Logistic regression

Logistic regression can be used to estimate the probability of response based on one or more variables or features. It can be used to predict categorical response with multiple levels, but the post here focuses on binary response which we can call it binary logistic models. It will only take two kinds of responses, such as fail/pass, 0 or 1.

Logistic regression
Binary logistic regression from Scikit-learn
1. linear_model.LogisticRegression
2. Classification and prediction boundary
Binary logistic regression from scratch
Reference

Logistic regression takes the form of a logistic function with a sigmoid curve. The logistic function can be written as: $P(X)={\frac{1}{1+e^{-(\beta _{0}+\beta _{1}x_{1}+ \beta _{2}x_{2}+..)}}}$ where P(X) is probability of response equals to 1, $P(y=1)$ .

The post has two parts:

use Sk-Learn function directly
coding logistic regression prediction from scratch

Binary logistic regression from Scikit-learn

linear_model.LogisticRegression

Sk-Learn is a machine learning library in Python, built on Numpy, Scipy and Matplotlib.

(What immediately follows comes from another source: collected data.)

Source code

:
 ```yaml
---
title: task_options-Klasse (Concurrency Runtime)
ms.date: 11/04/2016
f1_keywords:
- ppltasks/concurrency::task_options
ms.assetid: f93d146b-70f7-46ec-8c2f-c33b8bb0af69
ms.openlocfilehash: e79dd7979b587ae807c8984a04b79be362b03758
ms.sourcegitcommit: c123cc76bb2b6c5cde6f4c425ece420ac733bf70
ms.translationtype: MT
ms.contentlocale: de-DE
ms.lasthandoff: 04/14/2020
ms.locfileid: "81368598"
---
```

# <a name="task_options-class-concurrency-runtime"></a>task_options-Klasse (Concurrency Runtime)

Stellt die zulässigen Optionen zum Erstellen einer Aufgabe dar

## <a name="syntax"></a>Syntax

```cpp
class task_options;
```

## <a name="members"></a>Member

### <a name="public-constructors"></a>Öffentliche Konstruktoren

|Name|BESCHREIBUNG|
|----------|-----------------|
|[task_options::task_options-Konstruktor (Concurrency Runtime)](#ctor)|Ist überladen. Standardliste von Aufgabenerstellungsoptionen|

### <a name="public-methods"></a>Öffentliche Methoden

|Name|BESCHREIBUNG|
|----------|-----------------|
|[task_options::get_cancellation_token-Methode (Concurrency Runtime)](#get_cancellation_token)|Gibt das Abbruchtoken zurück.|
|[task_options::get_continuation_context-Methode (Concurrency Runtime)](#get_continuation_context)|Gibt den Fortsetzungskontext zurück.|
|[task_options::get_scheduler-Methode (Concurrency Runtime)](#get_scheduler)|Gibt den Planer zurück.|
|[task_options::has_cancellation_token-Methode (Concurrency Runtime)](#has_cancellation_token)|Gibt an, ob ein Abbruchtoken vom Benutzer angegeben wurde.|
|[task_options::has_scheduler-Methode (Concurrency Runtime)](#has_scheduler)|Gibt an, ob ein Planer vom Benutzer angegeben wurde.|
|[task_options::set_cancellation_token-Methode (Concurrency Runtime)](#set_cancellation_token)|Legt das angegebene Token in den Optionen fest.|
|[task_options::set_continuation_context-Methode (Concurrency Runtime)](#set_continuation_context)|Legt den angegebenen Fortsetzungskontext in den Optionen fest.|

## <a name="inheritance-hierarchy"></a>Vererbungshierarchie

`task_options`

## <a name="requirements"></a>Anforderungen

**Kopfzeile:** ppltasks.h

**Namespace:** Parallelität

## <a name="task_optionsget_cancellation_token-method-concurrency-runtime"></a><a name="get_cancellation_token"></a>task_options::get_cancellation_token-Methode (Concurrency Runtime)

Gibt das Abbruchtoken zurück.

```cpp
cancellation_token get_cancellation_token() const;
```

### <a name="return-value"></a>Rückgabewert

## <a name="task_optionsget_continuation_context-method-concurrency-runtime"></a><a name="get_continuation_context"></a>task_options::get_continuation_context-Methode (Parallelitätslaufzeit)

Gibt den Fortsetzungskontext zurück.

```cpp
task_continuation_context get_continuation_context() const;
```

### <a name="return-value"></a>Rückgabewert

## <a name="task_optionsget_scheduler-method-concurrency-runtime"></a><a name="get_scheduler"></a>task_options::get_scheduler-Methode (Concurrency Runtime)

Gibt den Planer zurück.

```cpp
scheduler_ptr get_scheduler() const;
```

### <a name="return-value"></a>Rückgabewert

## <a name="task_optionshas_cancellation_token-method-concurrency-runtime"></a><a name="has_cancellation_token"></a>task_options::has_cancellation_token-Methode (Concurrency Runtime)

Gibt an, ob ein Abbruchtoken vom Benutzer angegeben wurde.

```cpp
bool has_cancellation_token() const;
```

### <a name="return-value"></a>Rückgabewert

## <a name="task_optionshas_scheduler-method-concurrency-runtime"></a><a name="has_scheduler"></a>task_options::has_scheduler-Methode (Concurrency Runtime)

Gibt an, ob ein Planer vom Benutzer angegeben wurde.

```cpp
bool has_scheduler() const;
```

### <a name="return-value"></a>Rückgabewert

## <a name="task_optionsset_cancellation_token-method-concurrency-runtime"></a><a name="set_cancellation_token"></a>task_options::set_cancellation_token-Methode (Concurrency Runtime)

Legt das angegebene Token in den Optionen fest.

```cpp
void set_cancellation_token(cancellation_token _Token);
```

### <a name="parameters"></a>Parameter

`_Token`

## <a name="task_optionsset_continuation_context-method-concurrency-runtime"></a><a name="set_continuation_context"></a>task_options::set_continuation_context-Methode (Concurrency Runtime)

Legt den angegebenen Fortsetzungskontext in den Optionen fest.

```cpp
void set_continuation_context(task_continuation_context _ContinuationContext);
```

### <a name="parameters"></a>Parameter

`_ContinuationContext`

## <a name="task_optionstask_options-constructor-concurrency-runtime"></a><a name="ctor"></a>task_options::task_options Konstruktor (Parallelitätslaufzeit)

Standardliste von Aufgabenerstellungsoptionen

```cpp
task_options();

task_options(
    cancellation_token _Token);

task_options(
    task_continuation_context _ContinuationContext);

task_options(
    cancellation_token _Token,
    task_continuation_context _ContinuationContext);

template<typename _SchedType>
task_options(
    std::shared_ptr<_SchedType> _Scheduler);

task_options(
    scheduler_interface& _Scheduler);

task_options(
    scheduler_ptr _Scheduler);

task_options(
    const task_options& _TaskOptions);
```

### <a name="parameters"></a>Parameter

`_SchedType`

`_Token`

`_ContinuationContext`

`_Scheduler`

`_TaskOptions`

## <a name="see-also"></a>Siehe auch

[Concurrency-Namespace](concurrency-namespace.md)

The post will use function linear_model.LogisticRegression from Sk-learn.

We will first simulate a dataset using bi-variate (two variables) normal distribution:

import matplotlib
import numpy as np
import matplotlib.pyplot as plt
%matplotlib inline
matplotlib.rcParams['figure.figsize'] = (10.0, 6.0)

np.random.seed(3)
num_pos = 5000

# Bivariate normal distribution mean [0, 0] [0.5, 4], with a covariance matrix
subset1 = np.random.multivariate_normal([0, 0], [[1, 0.6],[0.6, 1]], num_pos)
subset2 = np.random.multivariate_normal([0.5, 4], [[1, 0.6],[0.6, 1]], num_pos)

dataset = np.vstack((subset1, subset2))
labels = np.hstack((np.zeros(num_pos), np.ones(num_pos)))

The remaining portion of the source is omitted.